● What to produce: Would you please retype, exactly, the lines of the listing below between the line with "các interface repository." and the line with "## Thực nghiệm", inclusive?

*** Opening of Available records ***

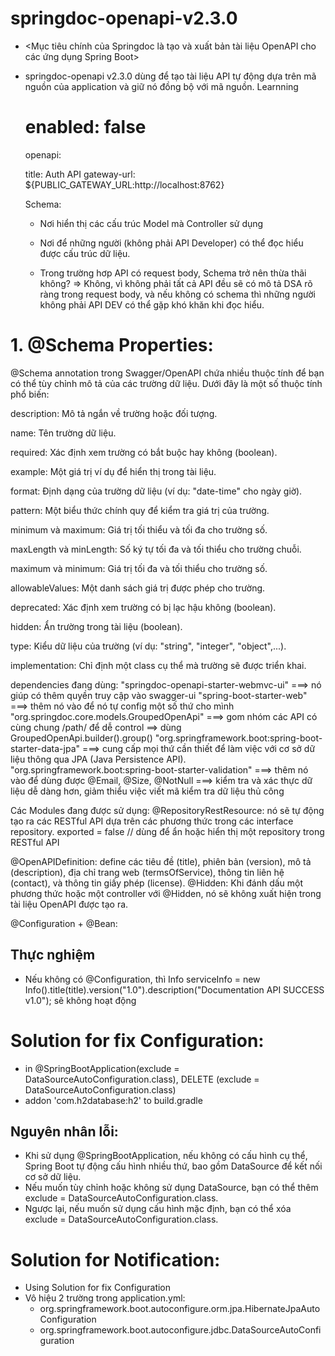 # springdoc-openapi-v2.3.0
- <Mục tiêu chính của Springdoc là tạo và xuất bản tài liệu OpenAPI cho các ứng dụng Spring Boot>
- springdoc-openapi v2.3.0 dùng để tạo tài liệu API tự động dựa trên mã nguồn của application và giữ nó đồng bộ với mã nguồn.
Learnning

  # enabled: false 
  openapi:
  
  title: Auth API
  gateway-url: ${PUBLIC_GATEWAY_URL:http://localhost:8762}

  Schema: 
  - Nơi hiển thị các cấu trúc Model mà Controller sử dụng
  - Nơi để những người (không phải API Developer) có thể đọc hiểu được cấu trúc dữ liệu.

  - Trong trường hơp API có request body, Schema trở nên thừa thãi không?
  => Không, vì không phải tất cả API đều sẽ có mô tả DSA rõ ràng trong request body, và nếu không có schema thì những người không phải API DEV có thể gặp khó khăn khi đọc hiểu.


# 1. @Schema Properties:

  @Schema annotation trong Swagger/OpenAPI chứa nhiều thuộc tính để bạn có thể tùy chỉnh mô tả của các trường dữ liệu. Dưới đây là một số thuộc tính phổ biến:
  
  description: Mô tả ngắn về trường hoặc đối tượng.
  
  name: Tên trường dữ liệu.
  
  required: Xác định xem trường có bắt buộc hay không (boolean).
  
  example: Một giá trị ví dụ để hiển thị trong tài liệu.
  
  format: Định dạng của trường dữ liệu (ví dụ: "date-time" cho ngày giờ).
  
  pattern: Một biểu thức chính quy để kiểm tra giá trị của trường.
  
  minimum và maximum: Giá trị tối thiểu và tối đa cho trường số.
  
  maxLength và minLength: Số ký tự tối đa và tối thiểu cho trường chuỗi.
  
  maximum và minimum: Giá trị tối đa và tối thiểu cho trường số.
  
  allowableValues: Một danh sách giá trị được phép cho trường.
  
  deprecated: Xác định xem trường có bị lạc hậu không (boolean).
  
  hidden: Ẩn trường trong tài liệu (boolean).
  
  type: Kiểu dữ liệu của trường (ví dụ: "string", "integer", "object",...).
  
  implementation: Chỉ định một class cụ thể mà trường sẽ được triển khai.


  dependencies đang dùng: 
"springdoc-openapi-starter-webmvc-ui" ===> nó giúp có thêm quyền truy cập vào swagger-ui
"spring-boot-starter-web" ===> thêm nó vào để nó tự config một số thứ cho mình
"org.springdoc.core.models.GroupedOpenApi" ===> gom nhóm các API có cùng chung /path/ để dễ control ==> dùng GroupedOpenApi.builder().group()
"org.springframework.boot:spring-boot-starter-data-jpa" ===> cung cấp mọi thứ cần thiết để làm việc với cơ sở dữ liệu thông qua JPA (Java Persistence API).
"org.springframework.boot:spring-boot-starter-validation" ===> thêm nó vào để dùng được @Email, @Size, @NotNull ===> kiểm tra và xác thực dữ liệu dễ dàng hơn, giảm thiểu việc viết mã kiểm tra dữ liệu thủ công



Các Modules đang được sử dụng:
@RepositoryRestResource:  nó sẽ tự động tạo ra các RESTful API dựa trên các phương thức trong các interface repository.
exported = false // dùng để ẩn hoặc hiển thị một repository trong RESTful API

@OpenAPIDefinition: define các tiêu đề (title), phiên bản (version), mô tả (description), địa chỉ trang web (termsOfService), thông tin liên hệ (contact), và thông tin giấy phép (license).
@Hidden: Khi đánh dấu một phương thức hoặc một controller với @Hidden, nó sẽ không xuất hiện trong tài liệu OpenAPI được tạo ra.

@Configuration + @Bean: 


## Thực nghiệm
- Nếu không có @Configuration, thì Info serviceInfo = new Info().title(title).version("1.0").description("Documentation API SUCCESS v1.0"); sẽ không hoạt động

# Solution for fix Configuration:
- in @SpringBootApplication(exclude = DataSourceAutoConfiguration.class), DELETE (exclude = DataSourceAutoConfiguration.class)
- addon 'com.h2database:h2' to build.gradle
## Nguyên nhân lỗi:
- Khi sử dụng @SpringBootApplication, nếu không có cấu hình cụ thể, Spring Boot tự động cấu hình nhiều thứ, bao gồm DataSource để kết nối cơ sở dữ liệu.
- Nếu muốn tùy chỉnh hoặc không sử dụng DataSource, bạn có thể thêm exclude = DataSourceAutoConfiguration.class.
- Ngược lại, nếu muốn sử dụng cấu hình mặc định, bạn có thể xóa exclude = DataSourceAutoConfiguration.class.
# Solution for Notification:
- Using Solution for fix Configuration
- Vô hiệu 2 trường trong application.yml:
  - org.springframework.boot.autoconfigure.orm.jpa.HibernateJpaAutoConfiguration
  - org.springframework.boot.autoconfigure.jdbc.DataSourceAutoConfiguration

*** Close of Available records ***

● Output below:
@RepositoryRestResource:  nó sẽ tự động tạo ra các RESTful API dựa trên các phương thức trong các interface repository.
exported = false // dùng để ẩn hoặc hiển thị một repository trong RESTful API

@OpenAPIDefinition: define các tiêu đề (title), phiên bản (version), mô tả (description), địa chỉ trang web (termsOfService), thông tin liên hệ (contact), và thông tin giấy phép (license).
@Hidden: Khi đánh dấu một phương thức hoặc một controller với @Hidden, nó sẽ không xuất hiện trong tài liệu OpenAPI được tạo ra.

@Configuration + @Bean: 


## Thực nghiệm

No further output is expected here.